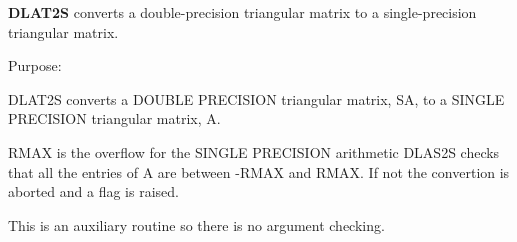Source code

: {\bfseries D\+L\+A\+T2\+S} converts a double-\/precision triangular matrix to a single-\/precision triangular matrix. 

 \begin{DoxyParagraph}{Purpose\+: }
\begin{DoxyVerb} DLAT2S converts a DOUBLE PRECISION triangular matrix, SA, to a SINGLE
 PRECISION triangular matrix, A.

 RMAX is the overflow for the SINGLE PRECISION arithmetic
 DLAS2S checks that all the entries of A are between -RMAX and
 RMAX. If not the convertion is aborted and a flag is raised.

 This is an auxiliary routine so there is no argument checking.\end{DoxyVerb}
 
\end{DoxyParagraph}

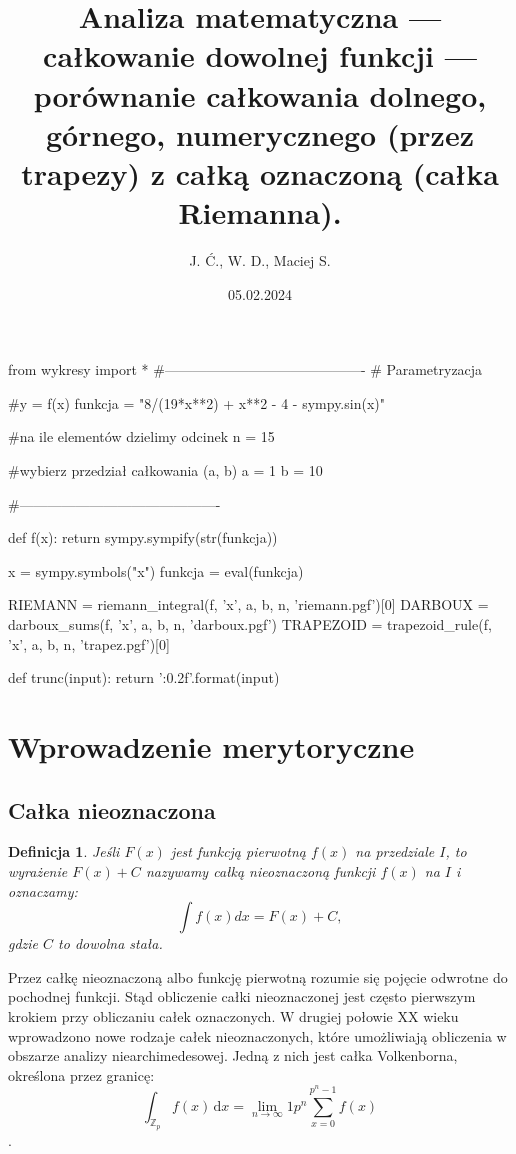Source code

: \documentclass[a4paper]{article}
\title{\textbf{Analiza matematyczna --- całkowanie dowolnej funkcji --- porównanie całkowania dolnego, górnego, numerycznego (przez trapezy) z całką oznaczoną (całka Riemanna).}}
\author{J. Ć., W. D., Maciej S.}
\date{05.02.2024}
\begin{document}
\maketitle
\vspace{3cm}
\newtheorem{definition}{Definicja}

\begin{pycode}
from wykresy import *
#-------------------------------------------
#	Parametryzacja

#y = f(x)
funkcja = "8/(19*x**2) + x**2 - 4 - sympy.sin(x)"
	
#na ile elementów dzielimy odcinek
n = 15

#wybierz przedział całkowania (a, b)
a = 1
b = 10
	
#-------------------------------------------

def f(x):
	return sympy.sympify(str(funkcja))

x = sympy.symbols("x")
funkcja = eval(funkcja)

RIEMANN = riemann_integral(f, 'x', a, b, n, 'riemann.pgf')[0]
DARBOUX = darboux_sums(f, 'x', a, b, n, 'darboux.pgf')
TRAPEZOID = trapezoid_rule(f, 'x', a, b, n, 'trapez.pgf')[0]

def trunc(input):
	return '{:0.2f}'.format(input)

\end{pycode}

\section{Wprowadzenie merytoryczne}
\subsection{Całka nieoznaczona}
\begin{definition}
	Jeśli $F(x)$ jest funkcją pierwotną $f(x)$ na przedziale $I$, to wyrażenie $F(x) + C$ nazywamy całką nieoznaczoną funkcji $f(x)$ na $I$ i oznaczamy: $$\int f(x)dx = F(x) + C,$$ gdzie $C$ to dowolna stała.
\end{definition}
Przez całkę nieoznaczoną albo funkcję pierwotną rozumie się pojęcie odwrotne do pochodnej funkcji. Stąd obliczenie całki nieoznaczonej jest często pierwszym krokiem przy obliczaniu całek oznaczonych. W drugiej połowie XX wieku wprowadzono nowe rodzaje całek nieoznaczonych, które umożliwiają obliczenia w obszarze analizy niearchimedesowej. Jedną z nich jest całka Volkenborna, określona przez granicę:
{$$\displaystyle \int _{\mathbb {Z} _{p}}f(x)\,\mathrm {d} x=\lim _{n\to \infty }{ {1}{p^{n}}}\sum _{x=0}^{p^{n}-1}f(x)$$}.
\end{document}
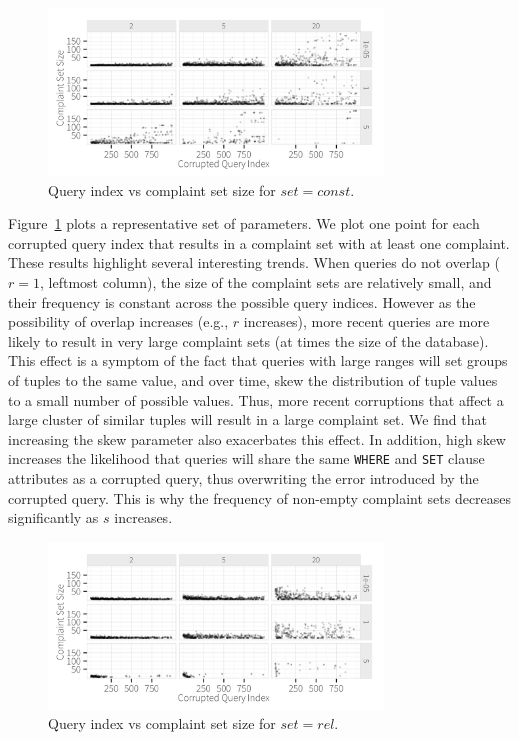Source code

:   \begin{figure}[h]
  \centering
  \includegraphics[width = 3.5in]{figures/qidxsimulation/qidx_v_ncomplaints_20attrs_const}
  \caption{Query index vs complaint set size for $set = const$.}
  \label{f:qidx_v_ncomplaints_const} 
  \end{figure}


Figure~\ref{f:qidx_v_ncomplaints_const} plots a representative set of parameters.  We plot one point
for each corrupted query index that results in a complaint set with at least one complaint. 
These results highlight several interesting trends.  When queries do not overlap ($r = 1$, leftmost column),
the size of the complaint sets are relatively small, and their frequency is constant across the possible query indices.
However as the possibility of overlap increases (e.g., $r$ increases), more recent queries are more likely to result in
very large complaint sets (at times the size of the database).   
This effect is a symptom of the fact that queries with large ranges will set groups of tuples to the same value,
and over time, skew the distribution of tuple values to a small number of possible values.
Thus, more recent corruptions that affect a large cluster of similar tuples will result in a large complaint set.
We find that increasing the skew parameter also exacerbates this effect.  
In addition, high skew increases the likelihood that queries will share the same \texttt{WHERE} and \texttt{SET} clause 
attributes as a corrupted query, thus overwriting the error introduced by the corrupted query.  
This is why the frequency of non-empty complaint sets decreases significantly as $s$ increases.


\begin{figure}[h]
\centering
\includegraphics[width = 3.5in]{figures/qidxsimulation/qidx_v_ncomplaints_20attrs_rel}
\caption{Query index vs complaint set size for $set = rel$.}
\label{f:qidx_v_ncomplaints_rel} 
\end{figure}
.....
> EXERCISE DESCRIPTION: Copy every line of the material in which the word "sets" occurs.

> RESPONSE TO THIS TASK:
the size of the complaint sets are relatively small, and their frequency is constant across the possible query indices.
very large complaint sets (at times the size of the database).   
This is why the frequency of non-empty complaint sets decreases significantly as $s$ increases.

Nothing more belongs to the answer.